WHAT YOU NEED TO DO: Would you reproduce every record exactly, leaving out the pictures?

(Collection entries)

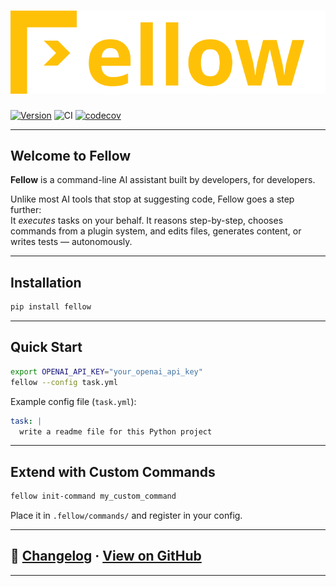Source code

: # ![Fellow](../img/logo.svg)

[![Version](https://img.shields.io/pypi/v/fellow.svg)](https://pypi.org/project/fellow/)
![CI](https://github.com/ManuelZierl/fellow/actions/workflows/ci.yml/badge.svg?branch=main)
[![codecov](https://codecov.io/gh/ManuelZierl/fellow/branch/main/graph/badge.svg)](https://codecov.io/gh/ManuelZierl/fellow)

---

## Welcome to Fellow

**Fellow** is a command-line AI assistant built by developers, for developers.

Unlike most AI tools that stop at suggesting code, Fellow goes a step further:  
It *executes* tasks on your behalf. It reasons step-by-step, chooses commands from a plugin system, and edits files, generates content, or writes tests — autonomously.

---

## Installation

```bash
pip install fellow
```

---

## Quick Start

```bash
export OPENAI_API_KEY="your_openai_api_key"
fellow --config task.yml
```

Example config file (`task.yml`):

```yaml
task: |
  write a readme file for this Python project
```

---

## Extend with Custom Commands

```bash
fellow init-command my_custom_command
```

Place it in `.fellow/commands/` and register in your config.

---

## 📄 [Changelog](../CHANGELOG.md) · [View on GitHub](https://github.com/ManuelZierl/fellow)

---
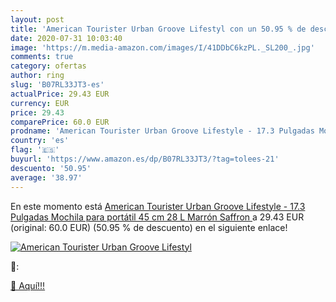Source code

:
 ```yaml
---
layout: post
title: 'American Tourister Urban Groove Lifestyl con un 50.95 % de descuento'
date: 2020-07-31 10:03:40
image: 'https://m.media-amazon.com/images/I/41DDbC6kzPL._SL200_.jpg'
comments: true
category: ofertas
author: ring
slug: 'B07RL33JT3-es'
actualPrice: 29.43 EUR
currency: EUR
price: 29.43
comparePrice: 60.0 EUR
prodname: 'American Tourister Urban Groove Lifestyle - 17.3 Pulgadas Mochila para portátil 45 cm  28 L  Marrón  Saffron '
country: 'es'
flag: '🇪🇸'
buyurl: 'https://www.amazon.es/dp/B07RL33JT3/?tag=tolees-21'
descuento: '50.95'
average: '38.97'
---
```


En este momento está [American Tourister Urban Groove Lifestyle - 17.3 Pulgadas Mochila para portátil 45 cm  28 L  Marrón  Saffron ](https://www.amazon.es/dp/B07RL33JT3/?tag=tolees-21) a 29.43 EUR (original: 60.0 EUR) (50.95 %  de descuento) en el siguiente enlace!

[![American Tourister Urban Groove Lifestyl](https://m.media-amazon.com/images/I/41DDbC6kzPL._SL200_.jpg)](https://www.amazon.es/dp/B07RL33JT3/?tag=tolees-21)

🔎:


[🛒 Aquí!!!](https://www.amazon.es/dp/B07RL33JT3/?tag=tolees-21)
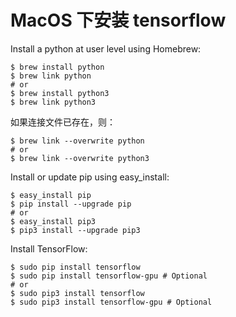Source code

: # MacOS 下安装 tensorflow

Install a python at user level using Homebrew:

```
$ brew install python
$ brew link python
# or
$ brew install python3
$ brew link python3
```

如果连接文件已存在，则：

```
$ brew link --overwrite python
# or
$ brew link --overwrite python3
```

Install or update pip using easy_install:

```
$ easy_install pip
$ pip install --upgrade pip
# or
$ easy_install pip3
$ pip3 install --upgrade pip3
```

Install TensorFlow:

```
$ sudo pip install tensorflow
$ sudo pip install tensorflow-gpu # Optional
# or
$ sudo pip3 install tensorflow
$ sudo pip3 install tensorflow-gpu # Optional
```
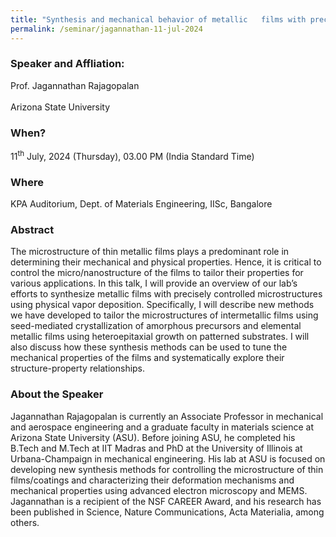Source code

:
 ```yaml
---
title: "Synthesis and mechanical behavior of metallic   films with precisely tailored microstructures (11/07/24)"
permalink: /seminar/jagannathan-11-jul-2024
---
```

### Speaker and Affliation:
Prof. Jagannathan Rajagopalan<br>  
Arizona State University 

### When?
11<sup>th</sup> July, 2024 (Thursday), 03.00 PM (India Standard Time)

### Where
KPA Auditorium, Dept. of Materials Engineering, IISc, Bangalore

### Abstract
The microstructure of thin metallic films plays a predominant role in determining their mechanical and physical properties. Hence, it is critical to control the micro/nanostructure of the films to tailor their properties for various applications. In this talk, I will provide an overview of our lab’s efforts to synthesize metallic films with precisely controlled microstructures using physical vapor deposition. Specifically, I will describe new methods we have developed to tailor the microstructures of intermetallic films using seed-mediated crystallization of amorphous precursors and elemental metallic films using heteroepitaxial growth on patterned substrates. I will also discuss how these synthesis methods can be used to tune the mechanical properties of the films and systematically explore their structure-property relationships.
   
### About the Speaker
Jagannathan Rajagopalan is currently an Associate Professor in mechanical and aerospace engineering and a graduate faculty in materials science at Arizona State University (ASU). Before joining ASU, he completed his B.Tech and M.Tech at IIT Madras and PhD at the University of Illinois at Urbana-Champaign in mechanical engineering. His lab at ASU is focused on developing new synthesis methods for controlling the microstructure of thin films/coatings and characterizing their deformation mechanisms and mechanical properties using advanced electron microscopy and MEMS. Jagannathan is a recipient of the NSF CAREER Award, and his research has been published in Science, Nature Communications, Acta Materialia, among others.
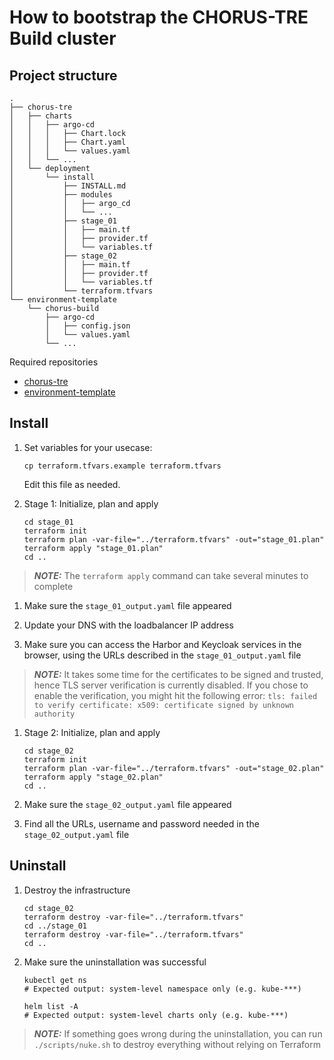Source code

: # How to bootstrap the CHORUS-TRE Build cluster

## Project structure

```
.
├── chorus-tre
│   ├── charts
│   │   ├── argo-cd
│   │   │   ├── Chart.lock
│   │   │   ├── Chart.yaml
│   │   │   └── values.yaml
│   │   └── ...
│   └── deployment
│       └── install
│           ├── INSTALL.md
│           ├── modules
│           │   ├── argo_cd
│           │   └── ...
│           ├── stage_01
│           │   ├── main.tf
│           │   ├── provider.tf
│           │   └── variables.tf
│           ├── stage_02
│           │   ├── main.tf
│           │   ├── provider.tf
│           │   └── variables.tf
│           └── terraform.tfvars
└── environment-template
    └── chorus-build
        ├── argo-cd
        │   ├── config.json
        │   └── values.yaml
        └── ...

```

Required repositories

- [chorus-tre](https://github.com/CHORUS-TRE/chorus-tre)
- [environment-template](https://github.com/CHORUS-TRE/environment-template)

## Install

1. Set variables for your usecase:

    ```
    cp terraform.tfvars.example terraform.tfvars
    ```

    Edit this file as needed.

1. Stage 1: Initialize, plan and apply

    ```
    cd stage_01
    terraform init
    terraform plan -var-file="../terraform.tfvars" -out="stage_01.plan"
    terraform apply "stage_01.plan"
    cd ..
    ```

> **_NOTE:_** The ```terraform apply``` command can take several minutes to complete

1. Make sure the ```stage_01_output.yaml``` file appeared

1. Update your DNS with the loadbalancer IP address

1. Make sure you can access the Harbor and Keycloak services in the browser, using the URLs described in the ```stage_01_output.yaml``` file

> **_NOTE:_** It takes some time for the certificates to be signed and trusted, hence TLS server verification is currently disabled. If you chose to enable the verification, you might hit the following error: ```tls: failed to verify certificate: x509: certificate signed by unknown authority```

1. Stage 2: Initialize, plan and apply
    ```
    cd stage_02
    terraform init
    terraform plan -var-file="../terraform.tfvars" -out="stage_02.plan"
    terraform apply "stage_02.plan"
    cd ..
    ```

1. Make sure the ```stage_02_output.yaml``` file appeared

1. Find all the URLs, username and password needed in the ```stage_02_output.yaml``` file

## Uninstall

1. Destroy the infrastructure

    ```
    cd stage_02
    terraform destroy -var-file="../terraform.tfvars"
    cd ../stage_01
    terraform destroy -var-file="../terraform.tfvars"
    cd ..
    ```

1. Make sure the uninstallation was successful
    ```
    kubectl get ns
    # Expected output: system-level namespace only (e.g. kube-***)
    ```

    ```
    helm list -A
    # Expected output: system-level charts only (e.g. kube-***)
    ```

> **_NOTE:_** If something goes wrong during the uninstallation, you can run
```./scripts/nuke.sh``` to destroy everything without relying on Terraform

EXPECTED OUTPUT:
Source code

: # ![Fellow](../img/logo.svg)

[![Version](https://img.shields.io/pypi/v/fellow.svg)](https://pypi.org/project/fellow/)
![CI](https://github.com/ManuelZierl/fellow/actions/workflows/ci.yml/badge.svg?branch=main)
[![codecov](https://codecov.io/gh/ManuelZierl/fellow/branch/main/graph/badge.svg)](https://codecov.io/gh/ManuelZierl/fellow)

---

## Welcome to Fellow

**Fellow** is a command-line AI assistant built by developers, for developers.

Unlike most AI tools that stop at suggesting code, Fellow goes a step further:  
It *executes* tasks on your behalf. It reasons step-by-step, chooses commands from a plugin system, and edits files, generates content, or writes tests — autonomously.

---

## Installation

```bash
pip install fellow
```

---

## Quick Start

```bash
export OPENAI_API_KEY="your_openai_api_key"
fellow --config task.yml
```

Example config file (`task.yml`):

```yaml
task: |
  write a readme file for this Python project
```

---

## Extend with Custom Commands

```bash
fellow init-command my_custom_command
```

Place it in `.fellow/commands/` and register in your config.

---

## 📄 [Changelog](../CHANGELOG.md) · [View on GitHub](https://github.com/ManuelZierl/fellow)

---
Source code

:
 ```yaml
---
layout: post
title: 'American Tourister Urban Groove Lifestyl con un 50.95 % de descuento'
date: 2020-07-31 10:03:40
image: 'https://m.media-amazon.com/images/I/41DDbC6kzPL._SL200_.jpg'
comments: true
category: ofertas
author: ring
slug: 'B07RL33JT3-es'
actualPrice: 29.43 EUR
currency: EUR
price: 29.43
comparePrice: 60.0 EUR
prodname: 'American Tourister Urban Groove Lifestyle - 17.3 Pulgadas Mochila para portátil 45 cm  28 L  Marrón  Saffron '
country: 'es'
flag: '🇪🇸'
buyurl: 'https://www.amazon.es/dp/B07RL33JT3/?tag=tolees-21'
descuento: '50.95'
average: '38.97'
---
```


En este momento está [American Tourister Urban Groove Lifestyle - 17.3 Pulgadas Mochila para portátil 45 cm  28 L  Marrón  Saffron ](https://www.amazon.es/dp/B07RL33JT3/?tag=tolees-21) a 29.43 EUR (original: 60.0 EUR) (50.95 %  de descuento) en el siguiente enlace!

[![American Tourister Urban Groove Lifestyl](https://m.media-amazon.com/images/I/41DDbC6kzPL._SL200_.jpg)](https://www.amazon.es/dp/B07RL33JT3/?tag=tolees-21)

🔎:


[🛒 Aquí!!!](https://www.amazon.es/dp/B07RL33JT3/?tag=tolees-21)
Source code

: # MacOS 下安装 tensorflow

Install a python at user level using Homebrew:

```
$ brew install python
$ brew link python
# or
$ brew install python3
$ brew link python3
```

如果连接文件已存在，则：

```
$ brew link --overwrite python
# or
$ brew link --overwrite python3
```

Install or update pip using easy_install:

```
$ easy_install pip
$ pip install --upgrade pip
# or
$ easy_install pip3
$ pip3 install --upgrade pip3
```

Install TensorFlow:

```
$ sudo pip install tensorflow
$ sudo pip install tensorflow-gpu # Optional
# or
$ sudo pip3 install tensorflow
$ sudo pip3 install tensorflow-gpu # Optional
```
Source code

:
 ```yaml
---
title: "Synthesis and mechanical behavior of metallic   films with precisely tailored microstructures (11/07/24)"
permalink: /seminar/jagannathan-11-jul-2024
---
```

### Speaker and Affliation:
Prof. Jagannathan Rajagopalan<br>  
Arizona State University 

### When?
11<sup>th</sup> July, 2024 (Thursday), 03.00 PM (India Standard Time)

### Where
KPA Auditorium, Dept. of Materials Engineering, IISc, Bangalore

### Abstract
The microstructure of thin metallic films plays a predominant role in determining their mechanical and physical properties. Hence, it is critical to control the micro/nanostructure of the films to tailor their properties for various applications. In this talk, I will provide an overview of our lab’s efforts to synthesize metallic films with precisely controlled microstructures using physical vapor deposition. Specifically, I will describe new methods we have developed to tailor the microstructures of intermetallic films using seed-mediated crystallization of amorphous precursors and elemental metallic films using heteroepitaxial growth on patterned substrates. I will also discuss how these synthesis methods can be used to tune the mechanical properties of the films and systematically explore their structure-property relationships.
   
### About the Speaker
Jagannathan Rajagopalan is currently an Associate Professor in mechanical and aerospace engineering and a graduate faculty in materials science at Arizona State University (ASU). Before joining ASU, he completed his B.Tech and M.Tech at IIT Madras and PhD at the University of Illinois at Urbana-Champaign in mechanical engineering. His lab at ASU is focused on developing new synthesis methods for controlling the microstructure of thin films/coatings and characterizing their deformation mechanisms and mechanical properties using advanced electron microscopy and MEMS. Jagannathan is a recipient of the NSF CAREER Award, and his research has been published in Science, Nature Communications, Acta Materialia, among others.
Source code

: # How to bootstrap the CHORUS-TRE Build cluster

## Project structure

```
.
├── chorus-tre
│   ├── charts
│   │   ├── argo-cd
│   │   │   ├── Chart.lock
│   │   │   ├── Chart.yaml
│   │   │   └── values.yaml
│   │   └── ...
│   └── deployment
│       └── install
│           ├── INSTALL.md
│           ├── modules
│           │   ├── argo_cd
│           │   └── ...
│           ├── stage_01
│           │   ├── main.tf
│           │   ├── provider.tf
│           │   └── variables.tf
│           ├── stage_02
│           │   ├── main.tf
│           │   ├── provider.tf
│           │   └── variables.tf
│           └── terraform.tfvars
└── environment-template
    └── chorus-build
        ├── argo-cd
        │   ├── config.json
        │   └── values.yaml
        └── ...

```

Required repositories

- [chorus-tre](https://github.com/CHORUS-TRE/chorus-tre)
- [environment-template](https://github.com/CHORUS-TRE/environment-template)

## Install

1. Set variables for your usecase:

    ```
    cp terraform.tfvars.example terraform.tfvars
    ```

    Edit this file as needed.

1. Stage 1: Initialize, plan and apply

    ```
    cd stage_01
    terraform init
    terraform plan -var-file="../terraform.tfvars" -out="stage_01.plan"
    terraform apply "stage_01.plan"
    cd ..
    ```

> **_NOTE:_** The ```terraform apply``` command can take several minutes to complete

1. Make sure the ```stage_01_output.yaml``` file appeared

1. Update your DNS with the loadbalancer IP address

1. Make sure you can access the Harbor and Keycloak services in the browser, using the URLs described in the ```stage_01_output.yaml``` file

> **_NOTE:_** It takes some time for the certificates to be signed and trusted, hence TLS server verification is currently disabled. If you chose to enable the verification, you might hit the following error: ```tls: failed to verify certificate: x509: certificate signed by unknown authority```

1. Stage 2: Initialize, plan and apply
    ```
    cd stage_02
    terraform init
    terraform plan -var-file="../terraform.tfvars" -out="stage_02.plan"
    terraform apply "stage_02.plan"
    cd ..
    ```

1. Make sure the ```stage_02_output.yaml``` file appeared

1. Find all the URLs, username and password needed in the ```stage_02_output.yaml``` file

## Uninstall

1. Destroy the infrastructure

    ```
    cd stage_02
    terraform destroy -var-file="../terraform.tfvars"
    cd ../stage_01
    terraform destroy -var-file="../terraform.tfvars"
    cd ..
    ```

1. Make sure the uninstallation was successful
    ```
    kubectl get ns
    # Expected output: system-level namespace only (e.g. kube-***)
    ```

    ```
    helm list -A
    # Expected output: system-level charts only (e.g. kube-***)
    ```

> **_NOTE:_** If something goes wrong during the uninstallation, you can run
```./scripts/nuke.sh``` to destroy everything without relying on Terraform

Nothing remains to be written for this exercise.